START Data in this exercise

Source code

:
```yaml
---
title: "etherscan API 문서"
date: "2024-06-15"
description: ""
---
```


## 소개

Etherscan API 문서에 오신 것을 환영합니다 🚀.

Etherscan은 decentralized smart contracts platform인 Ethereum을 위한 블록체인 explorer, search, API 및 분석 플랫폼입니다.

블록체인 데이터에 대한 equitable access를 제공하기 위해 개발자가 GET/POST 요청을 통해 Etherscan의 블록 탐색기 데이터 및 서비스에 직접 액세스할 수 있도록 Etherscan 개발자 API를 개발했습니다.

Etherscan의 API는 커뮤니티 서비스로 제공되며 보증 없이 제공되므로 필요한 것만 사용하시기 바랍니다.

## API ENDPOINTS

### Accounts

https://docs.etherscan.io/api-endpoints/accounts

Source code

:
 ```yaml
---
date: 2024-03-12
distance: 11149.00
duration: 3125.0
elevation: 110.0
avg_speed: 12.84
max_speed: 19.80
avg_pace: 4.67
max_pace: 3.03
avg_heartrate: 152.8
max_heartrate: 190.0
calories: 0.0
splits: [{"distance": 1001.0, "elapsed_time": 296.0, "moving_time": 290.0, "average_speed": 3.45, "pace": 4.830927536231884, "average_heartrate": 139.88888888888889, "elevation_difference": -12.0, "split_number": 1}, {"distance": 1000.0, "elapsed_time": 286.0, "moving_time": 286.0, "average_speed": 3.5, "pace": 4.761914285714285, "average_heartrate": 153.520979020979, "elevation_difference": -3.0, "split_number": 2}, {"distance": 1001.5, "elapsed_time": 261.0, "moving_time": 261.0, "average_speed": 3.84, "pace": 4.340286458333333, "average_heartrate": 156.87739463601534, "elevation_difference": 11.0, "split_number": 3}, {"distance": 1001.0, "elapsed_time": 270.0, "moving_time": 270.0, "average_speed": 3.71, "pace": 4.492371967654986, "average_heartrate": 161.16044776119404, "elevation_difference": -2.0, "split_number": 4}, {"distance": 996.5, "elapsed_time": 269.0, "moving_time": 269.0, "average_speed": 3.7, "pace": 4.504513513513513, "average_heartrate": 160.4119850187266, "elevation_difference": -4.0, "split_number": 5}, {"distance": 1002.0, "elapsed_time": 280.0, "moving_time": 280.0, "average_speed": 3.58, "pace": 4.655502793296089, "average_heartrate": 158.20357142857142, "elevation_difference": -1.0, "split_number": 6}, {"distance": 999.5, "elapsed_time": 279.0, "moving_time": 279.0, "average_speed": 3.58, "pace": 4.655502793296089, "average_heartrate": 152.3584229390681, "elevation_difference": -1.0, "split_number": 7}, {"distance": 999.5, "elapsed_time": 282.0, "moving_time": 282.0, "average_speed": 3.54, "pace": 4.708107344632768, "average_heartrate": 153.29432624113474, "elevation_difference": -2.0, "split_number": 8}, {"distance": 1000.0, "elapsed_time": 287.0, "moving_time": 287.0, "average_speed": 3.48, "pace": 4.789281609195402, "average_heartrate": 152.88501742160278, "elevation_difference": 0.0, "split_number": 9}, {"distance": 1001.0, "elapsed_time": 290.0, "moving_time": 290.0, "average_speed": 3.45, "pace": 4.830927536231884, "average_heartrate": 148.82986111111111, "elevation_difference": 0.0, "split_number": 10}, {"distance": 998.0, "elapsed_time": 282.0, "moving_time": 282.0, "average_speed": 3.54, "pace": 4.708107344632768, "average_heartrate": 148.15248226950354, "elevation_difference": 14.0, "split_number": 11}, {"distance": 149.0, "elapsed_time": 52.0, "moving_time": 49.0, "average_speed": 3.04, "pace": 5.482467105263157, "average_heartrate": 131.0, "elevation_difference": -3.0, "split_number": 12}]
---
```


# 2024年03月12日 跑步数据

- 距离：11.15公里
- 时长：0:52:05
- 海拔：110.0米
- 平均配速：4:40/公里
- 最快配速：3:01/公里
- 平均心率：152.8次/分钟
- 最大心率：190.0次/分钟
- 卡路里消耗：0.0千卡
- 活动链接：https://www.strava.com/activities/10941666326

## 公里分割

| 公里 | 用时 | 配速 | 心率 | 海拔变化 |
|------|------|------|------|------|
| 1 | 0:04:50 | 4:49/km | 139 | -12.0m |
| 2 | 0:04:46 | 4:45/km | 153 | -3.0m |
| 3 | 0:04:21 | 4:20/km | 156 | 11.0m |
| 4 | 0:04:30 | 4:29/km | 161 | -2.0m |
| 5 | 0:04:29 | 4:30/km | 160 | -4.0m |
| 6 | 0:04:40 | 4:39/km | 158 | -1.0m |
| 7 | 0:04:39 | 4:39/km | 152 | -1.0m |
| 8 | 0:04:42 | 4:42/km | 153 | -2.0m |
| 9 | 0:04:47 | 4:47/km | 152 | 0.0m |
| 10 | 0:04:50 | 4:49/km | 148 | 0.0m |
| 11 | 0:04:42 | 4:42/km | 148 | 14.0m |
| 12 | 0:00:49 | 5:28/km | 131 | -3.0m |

END Data in this exercise

» **Work required**
When you reach the end of the records, set them all down again exactly.

» **Written answer**
Source code

:
```yaml
---
title: "etherscan API 문서"
date: "2024-06-15"
description: ""
---
```


## 소개

Etherscan API 문서에 오신 것을 환영합니다 🚀.

Etherscan은 decentralized smart contracts platform인 Ethereum을 위한 블록체인 explorer, search, API 및 분석 플랫폼입니다.

블록체인 데이터에 대한 equitable access를 제공하기 위해 개발자가 GET/POST 요청을 통해 Etherscan의 블록 탐색기 데이터 및 서비스에 직접 액세스할 수 있도록 Etherscan 개발자 API를 개발했습니다.

Etherscan의 API는 커뮤니티 서비스로 제공되며 보증 없이 제공되므로 필요한 것만 사용하시기 바랍니다.

## API ENDPOINTS

### Accounts

https://docs.etherscan.io/api-endpoints/accounts

Source code

:
 ```yaml
---
date: 2024-03-12
distance: 11149.00
duration: 3125.0
elevation: 110.0
avg_speed: 12.84
max_speed: 19.80
avg_pace: 4.67
max_pace: 3.03
avg_heartrate: 152.8
max_heartrate: 190.0
calories: 0.0
splits: [{"distance": 1001.0, "elapsed_time": 296.0, "moving_time": 290.0, "average_speed": 3.45, "pace": 4.830927536231884, "average_heartrate": 139.88888888888889, "elevation_difference": -12.0, "split_number": 1}, {"distance": 1000.0, "elapsed_time": 286.0, "moving_time": 286.0, "average_speed": 3.5, "pace": 4.761914285714285, "average_heartrate": 153.520979020979, "elevation_difference": -3.0, "split_number": 2}, {"distance": 1001.5, "elapsed_time": 261.0, "moving_time": 261.0, "average_speed": 3.84, "pace": 4.340286458333333, "average_heartrate": 156.87739463601534, "elevation_difference": 11.0, "split_number": 3}, {"distance": 1001.0, "elapsed_time": 270.0, "moving_time": 270.0, "average_speed": 3.71, "pace": 4.492371967654986, "average_heartrate": 161.16044776119404, "elevation_difference": -2.0, "split_number": 4}, {"distance": 996.5, "elapsed_time": 269.0, "moving_time": 269.0, "average_speed": 3.7, "pace": 4.504513513513513, "average_heartrate": 160.4119850187266, "elevation_difference": -4.0, "split_number": 5}, {"distance": 1002.0, "elapsed_time": 280.0, "moving_time": 280.0, "average_speed": 3.58, "pace": 4.655502793296089, "average_heartrate": 158.20357142857142, "elevation_difference": -1.0, "split_number": 6}, {"distance": 999.5, "elapsed_time": 279.0, "moving_time": 279.0, "average_speed": 3.58, "pace": 4.655502793296089, "average_heartrate": 152.3584229390681, "elevation_difference": -1.0, "split_number": 7}, {"distance": 999.5, "elapsed_time": 282.0, "moving_time": 282.0, "average_speed": 3.54, "pace": 4.708107344632768, "average_heartrate": 153.29432624113474, "elevation_difference": -2.0, "split_number": 8}, {"distance": 1000.0, "elapsed_time": 287.0, "moving_time": 287.0, "average_speed": 3.48, "pace": 4.789281609195402, "average_heartrate": 152.88501742160278, "elevation_difference": 0.0, "split_number": 9}, {"distance": 1001.0, "elapsed_time": 290.0, "moving_time": 290.0, "average_speed": 3.45, "pace": 4.830927536231884, "average_heartrate": 148.82986111111111, "elevation_difference": 0.0, "split_number": 10}, {"distance": 998.0, "elapsed_time": 282.0, "moving_time": 282.0, "average_speed": 3.54, "pace": 4.708107344632768, "average_heartrate": 148.15248226950354, "elevation_difference": 14.0, "split_number": 11}, {"distance": 149.0, "elapsed_time": 52.0, "moving_time": 49.0, "average_speed": 3.04, "pace": 5.482467105263157, "average_heartrate": 131.0, "elevation_difference": -3.0, "split_number": 12}]
---
```


# 2024年03月12日 跑步数据

- 距离：11.15公里
- 时长：0:52:05
- 海拔：110.0米
- 平均配速：4:40/公里
- 最快配速：3:01/公里
- 平均心率：152.8次/分钟
- 最大心率：190.0次/分钟
- 卡路里消耗：0.0千卡
- 活动链接：https://www.strava.com/activities/10941666326

## 公里分割

| 公里 | 用时 | 配速 | 心率 | 海拔变化 |
|------|------|------|------|------|
| 1 | 0:04:50 | 4:49/km | 139 | -12.0m |
| 2 | 0:04:46 | 4:45/km | 153 | -3.0m |
| 3 | 0:04:21 | 4:20/km | 156 | 11.0m |
| 4 | 0:04:30 | 4:29/km | 161 | -2.0m |
| 5 | 0:04:29 | 4:30/km | 160 | -4.0m |
| 6 | 0:04:40 | 4:39/km | 158 | -1.0m |
| 7 | 0:04:39 | 4:39/km | 152 | -1.0m |
| 8 | 0:04:42 | 4:42/km | 153 | -2.0m |
| 9 | 0:04:47 | 4:47/km | 152 | 0.0m |
| 10 | 0:04:50 | 4:49/km | 148 | 0.0m |
| 11 | 0:04:42 | 4:42/km | 148 | 14.0m |
| 12 | 0:00:49 | 5:28/km | 131 | -3.0m |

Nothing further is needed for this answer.